[Stored data entries]

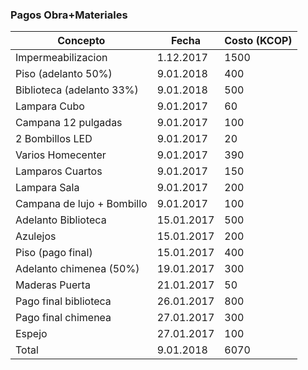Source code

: ### Pagos Obra+Materiales

|Concepto | Fecha | Costo (KCOP)|
| ------- | ------| ----------- |
| Impermeabilizacion | 1.12.2017 | 1500|
| Piso (adelanto 50%) | 9.01.2018 | 400|
| Biblioteca (adelanto 33%) | 9.01.2018 | 500|
| Lampara Cubo | 9.01.2017 | 60|
| Campana 12 pulgadas | 9.01.2017 | 100|
| 2 Bombillos LED | 9.01.2017 | 20|
| Varios Homecenter | 9.01.2017 | 390|
| Lamparos Cuartos | 9.01.2017 | 150|
| Lampara Sala | 9.01.2017 | 200 |
| Campana de lujo + Bombillo | 9.01.2017 | 100 |
| Adelanto Biblioteca | 15.01.2017| 500|
| Azulejos | 15.01.2017 | 200|
| Piso (pago final) | 15.01.2017 | 400|
| Adelanto chimenea (50%)| 19.01.2017 | 300|
| Maderas Puerta | 21.01.2017 | 50|
| Pago final biblioteca | 26.01.2017 | 800|
| Pago final chimenea | 27.01.2017 | 300 |
| Espejo | 27.01.2017 | 100 |
| Total | 9.01.2018 | 6070|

- [Aim of the task] Produce the entries again, word for word, without any of their pictures.

- [Result for this task]
Source code

: ### Pagos Obra+Materiales

|Concepto | Fecha | Costo (KCOP)|
| ------- | ------| ----------- |
| Impermeabilizacion | 1.12.2017 | 1500|
| Piso (adelanto 50%) | 9.01.2018 | 400|
| Biblioteca (adelanto 33%) | 9.01.2018 | 500|
| Lampara Cubo | 9.01.2017 | 60|
| Campana 12 pulgadas | 9.01.2017 | 100|
| 2 Bombillos LED | 9.01.2017 | 20|
| Varios Homecenter | 9.01.2017 | 390|
| Lamparos Cuartos | 9.01.2017 | 150|
| Lampara Sala | 9.01.2017 | 200 |
| Campana de lujo + Bombillo | 9.01.2017 | 100 |
| Adelanto Biblioteca | 15.01.2017| 500|
| Azulejos | 15.01.2017 | 200|
| Piso (pago final) | 15.01.2017 | 400|
| Adelanto chimenea (50%)| 19.01.2017 | 300|
| Maderas Puerta | 21.01.2017 | 50|
| Pago final biblioteca | 26.01.2017 | 800|
| Pago final chimenea | 27.01.2017 | 300 |
| Espejo | 27.01.2017 | 100 |
| Total | 9.01.2018 | 6070|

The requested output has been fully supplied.